Diego Rivera, The Making of a City, 1931, fresco mural at San Francisco Art Institute

This closure is also a blow to me personally, because I had been planning to revisit the SFAI archives, where I did some research early in the process of working on Bender and Bremer. The SFAI library was named the Anne Bremer Memorial Library, and I wanted to get a little more background on when and how it got that name. The school moved into the building in 1925, after Anne Bremer had died. Below is an image of the library, apparently just known as the San Francisco Art Association Library, in 1930. (Note Henri Matisse’s words of praise for San Francisco’s art atmosphere and art school!)

In 1935 this “dedicatory relief” was installed above the library fireplace:

Jacques Schnier, The Soil, 1935, wood carving with gold leaf

I suppose the artist intended the subject matter to suggest that an art school was providing aesthetic nourishment to young people. I find it interesting that Schnier, himself a Jew as were Bender and Bremer, included Stars of David as Naziism was on the rise.

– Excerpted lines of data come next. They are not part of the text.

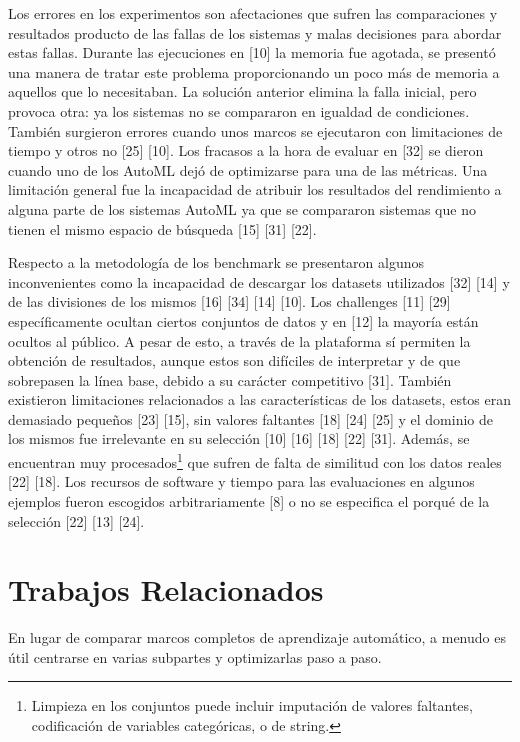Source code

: Los errores en los experimentos son afectaciones que sufren las comparaciones y resultados producto de las fallas de los sistemas y malas decisiones para abordar estas 
fallas. Durante las ejecuciones en [10] la memoria fue agotada, se presentó una manera de tratar este problema proporcionando un poco más de memoria a aquellos que lo 
necesitaban. La solución anterior elimina la falla inicial, pero provoca otra: ya los sistemas no se compararon en igualdad de condiciones. También surgieron errores 
cuando unos marcos se ejecutaron con limitaciones de tiempo y otros no [25] [10]. Los fracasos a la hora de evaluar en [32] se dieron cuando uno de los AutoML dejó de 
optimizarse para una de las métricas. Una limitación general fue la incapacidad de atribuir los resultados del rendimiento a alguna parte de los sistemas AutoML ya que 
se compararon sistemas que no tienen el mismo espacio de búsqueda [15] [31] [22].

Respecto a la metodología de los benchmark se presentaron algunos inconvenientes como la incapacidad de descargar los datasets utilizados [32] [14] y de las divisiones de 
los mismos [16] [34] [14] [10]. Los challenges [11] [29] específicamente ocultan ciertos conjuntos de datos y en [12] la mayoría están ocultos al público. A pesar de 
esto, a través de la plataforma sí permiten la obtención de resultados, aunque estos son difíciles de interpretar y de que sobrepasen la línea base, debido a su 
carácter competitivo [31]. También existieron limitaciones relacionados a las características de los datasets, estos eran demasiado pequeños [23] [15], sin valores 
faltantes [18] [24] [25] y el dominio de los mismos fue irrelevante en su selección [10] [16] [18] [22] [31]. Además, se encuentran muy procesados\footnote{Limpieza en 
los conjuntos puede incluir imputación de valores faltantes, codificación de variables categóricas, o de string.} que sufren de falta de similitud con los datos reales 
[22] [18]. Los recursos de software y tiempo para las evaluaciones en algunos ejemplos fueron escogidos arbitrariamente [8] o no se especifica el porqué de la selección 
[22] [13] [24].  

\section{Trabajos Relacionados}\label{section:trabajos_relacionados}
En lugar de comparar marcos completos de aprendizaje automático, a menudo es útil centrarse en varias subpartes y optimizarlas paso a paso.

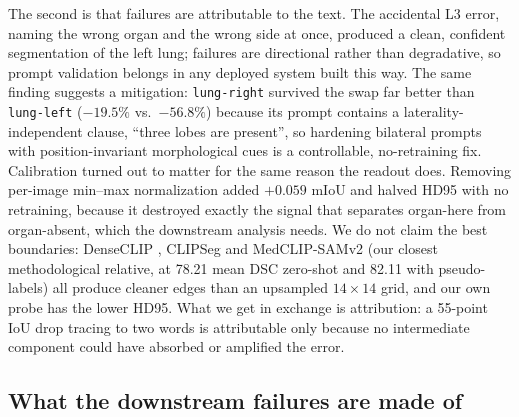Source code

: \documentclass[10pt]{article}
\newcommand{\org}[1]{\texttt{#1}}
\begin{document}
The second is that failures are attributable to the text. The accidental L3 error,
naming the wrong organ and the wrong side at once, produced a clean, confident
segmentation of the left lung; failures are directional rather than degradative,
so prompt validation belongs in any deployed system built this way. The same
finding suggests a mitigation: \org{lung-right} survived the swap far better than
\org{lung-left} ($-19.5\%$ vs.\ $-56.8\%$) because its prompt contains a
laterality-independent clause, ``three lobes are present'', so hardening bilateral
prompts with position-invariant morphological cues is a controllable,
no-retraining fix. Calibration turned out to matter for the same reason the
readout does. Removing per-image min--max normalization added $+0.059$ mIoU and
halved HD95 with no retraining, because it destroyed exactly the signal that
separates organ-here from organ-absent, which the downstream analysis needs. We
do not claim the best boundaries: DenseCLIP \cite{rao2022denseclip}, CLIPSeg
\cite{lueddecke2022clipseg} and MedCLIP-SAMv2 \cite{koleilat2025medclipsamv2,
kirillov2023sam} (our closest methodological relative, at 78.21 mean DSC
zero-shot and 82.11 with pseudo-labels) all produce cleaner edges than an
upsampled $14\times14$ grid, and our own probe has the lower HD95. What we get in
exchange is attribution: a 55-point IoU drop tracing to two words is attributable
only because no intermediate component could have absorbed or amplified the error.

\subsection{What the downstream failures are made of}
\end{document}
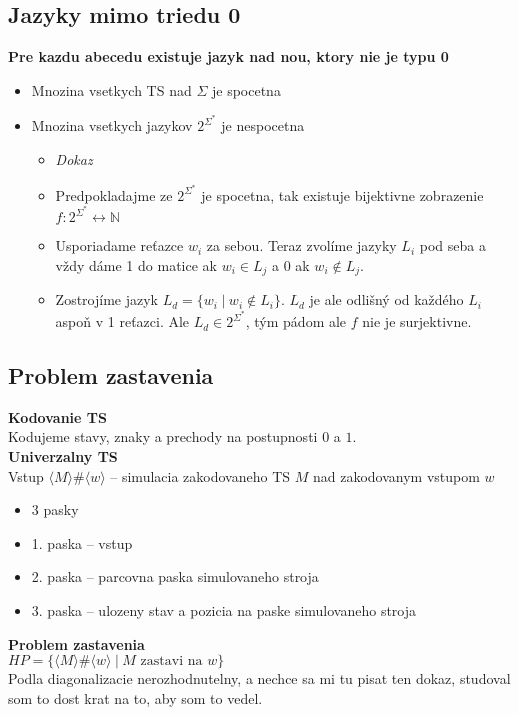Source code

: \documentclass[12pt]{article}
\newcommand{\pipesep}{\hspace{3pt} \vert \hspace{3pt}}
\begin{document}
\subsection*{Jazyky mimo triedu 0}
\textbf{Pre kazdu abecedu existuje jazyk nad nou, ktory nie je typu 0}
\begin{itemize}
	\item Mnozina vsetkych TS nad $\Sigma$ je spocetna
	\item Mnozina vsetkych jazykov $2^{\Sigma^{*}}$ je nespocetna
		\begin{itemize}
			\item \emph{Dokaz}
			\item Predpokladajme ze $2^{\Sigma^{*}}$ je spocetna, tak existuje bijektivne zobrazenie $f: 2^{\Sigma^{*}} \leftrightarrow \mathbb{N}$
			\item Usporiadame reťazce $w_{i}$ za sebou. Teraz zvolíme jazyky $L_{i}$ pod seba a vždy dáme 1 do matice ak $w_{i} \in L_{j}$ a $0$ ak $w_{i} \not\in L_{j}$.
			\item Zostrojíme jazyk $L_{d} = \{ w_{i} \pipesep w_{i} \not\in L_{i}\}$. $L_{d}$ je ale odlišný od každého $L_{i}$ aspoň v 1 reťazci. Ale $L_{d} \in 2^{\Sigma^{*}}$,
				tým pádom ale $f$ nie je surjektivne.
		\end{itemize}
\end{itemize}

\subsection*{Problem zastavenia}
\textbf{Kodovanie TS}\\
Kodujeme stavy, znaky a prechody na postupnosti $0$ a $1$.\\
\textbf{Univerzalny TS}\\
Vstup $\langle M \rangle \# \langle w \rangle$ -- simulacia zakodovaneho TS $M$ nad zakodovanym vstupom $w$
\begin{itemize}
	\item 3 pasky
	\item 1. paska -- vstup
	\item 2. paska -- parcovna paska simulovaneho stroja
	\item 3. paska -- ulozeny stav a pozicia na paske simulovaneho stroja
\end{itemize}
\textbf{Problem zastavenia}\\
$HP = \{\langle M \rangle \# \langle w \rangle \pipesep M\text{ zastavi na }w\}$\\
Podla diagonalizacie nerozhodnutelny, a nechce sa mi tu pisat ten dokaz, studoval som to dost krat na to, aby som to vedel. \\
\end{document}
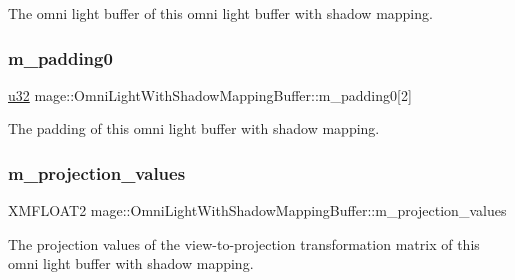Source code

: The omni light buffer of this omni light buffer with shadow mapping. \hypertarget{structmage_1_1_omni_light_with_shadow_mapping_buffer_a789c3cbddfcad2f03e2378ced2db5012}{}\label{structmage_1_1_omni_light_with_shadow_mapping_buffer_a789c3cbddfcad2f03e2378ced2db5012} 
\subsubsection{\texorpdfstring{m\+\_\+padding0}{m\_padding0}}
{\footnotesize\ttfamily \hyperlink{namespacemage_af2b398bf98eb10351f49cad73fe2cc73}{u32} mage\+::\+Omni\+Light\+With\+Shadow\+Mapping\+Buffer\+::m\+\_\+padding0\mbox{[}2\mbox{]}}

The padding of this omni light buffer with shadow mapping. \hypertarget{structmage_1_1_omni_light_with_shadow_mapping_buffer_afd75d76a4713da8430e0c0080602e0b7}{}\label{structmage_1_1_omni_light_with_shadow_mapping_buffer_afd75d76a4713da8430e0c0080602e0b7} 
\subsubsection{\texorpdfstring{m\+\_\+projection\+\_\+values}{m\_projection\_values}}
{\footnotesize\ttfamily X\+M\+F\+L\+O\+A\+T2 mage\+::\+Omni\+Light\+With\+Shadow\+Mapping\+Buffer\+::m\+\_\+projection\+\_\+values}

The projection values of the view-\/to-\/projection transformation matrix of this omni light buffer with shadow mapping.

So it was probably in 1935 that the library got its name. The following year, Bender commissioned several artists to paint frescoes in the eleven semicircular lunettes above the wood paneling: Victor Arnautoff, Ray Boynton, William Hesthal, Gordon Langdon, Frederick Olmsted, and Ralph Stackpole. Most of these artists had worked on the Public Works of Art Project-funded fresco murals in Coit Tower in 1934. Besides wanting to beautify the room (recently called one of the most beautiful college libraries in America), Bender always wanted to help artists financially. In the midst of the Depression they could use all the help they could get.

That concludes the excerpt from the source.